Sam had just turned 21 the month before. He had a part-time job, a car, went to the local college, and was sorting through the aftermath of his recent move to a new part of town. Sam termed himself as trying to find his way in the midst of a variety of competing voices. The loudest voice seemed to come from Sam’s father who could not understand why Sam insisted on keeping to himself, staying out after his shift at work, and not to mention hanging out with friends from work who were foreign to the family.
Sam and his parents had decided to bring their dilemma into a family integration session with me, to understand what was happening to their family. Their time together meant having to tear the paper ceiling and open up the concept called individuation. The importance of individuation relates to self-realization, a necessary process of human development where a person breaks away from the well-worn path of conformity and allows themselves to get to know how they feel and think. God made each of us to go forward in the Earth and take dominion over the Earth (Genesis 1:26). This transition is meant to be experienced during the late teen and young adult years. If the person doesn’t face this internal conflict during the designated timeline, there will be holes in reaching their full potential, and discomfort when their goals don’t match the wishes of the family.
This is exactly where Sam found himself.
Where can we find an example of individuation in Genesis 24? How about in the story of finding Rebekah, the woman who would go on to become Isaac’s wife. Abraham had sent his servant, Eliezer, to find a wife for his son, Isaac. Once the servant convinced Rebekah’s parents this was God’s plan for their daughter, and once Rebekah had given her “buy in,” Eliezer prepared to leave with Rebekah. Her family, however, wanted to stall and do an uncertain number of social ceremonies before their daughter left, never to be seen again. In the end, they allowed her to cast the deciding vote, and she opted for a quick exit with Eliezer rather than the slow one her family had planned.

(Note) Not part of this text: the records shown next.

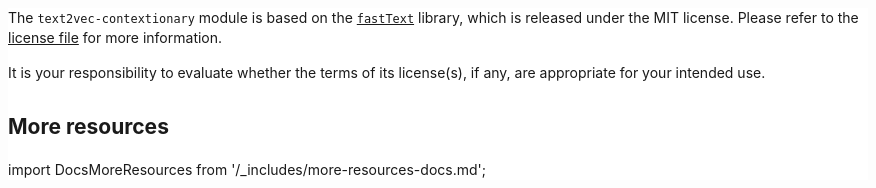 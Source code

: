 The `text2vec-contextionary` module is based on the [`fastText`](https://github.com/facebookresearch/fastText/tree/main) library, which is released under the MIT license. Please refer to the [license file](https://github.com/facebookresearch/fastText/blob/main/LICENSE) for more information.

It is your responsibility to evaluate whether the terms of its license(s), if any, are appropriate for your intended use.

## More resources

import DocsMoreResources from '/_includes/more-resources-docs.md';

<DocsMoreResources />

Surprisingly, the family accepted her decision.
As a result, the entire community and nation of Israel benefited from Rebekah’s decision. There was no trace of this being a unilateral declaration made in rebellion, but a bilateral agreement of independence. In the case of Rebekah, this was not a decision made by a rebellious youth but was a decision made by one on a journey of authenticity.
A mark of a young person who is individuating is displayed when mutual respect is found between the parents and the young person, even when an agreement is not. Genesis points out clearly that although Rebekah’s parents may not have agreed, her family was able to embrace that God had a bigger plan in support of Rebekah’s decision, and were able to leave the outcome to God.
When a person is supposed to move and has been given a time set by God, it is critical that those who have the ears to hear honor God’s timetable and bless their sense of urgency as their newfound voice is expressed with unambiguity and authority.
For Sam, his voice was heard. And now, with renewed willingness, the entire family is learning to take hold of life’s transitions. Leaving that day with a stronger bond to believe God, and with more healthy ways to lessen anxiety and embrace this important part of growing up.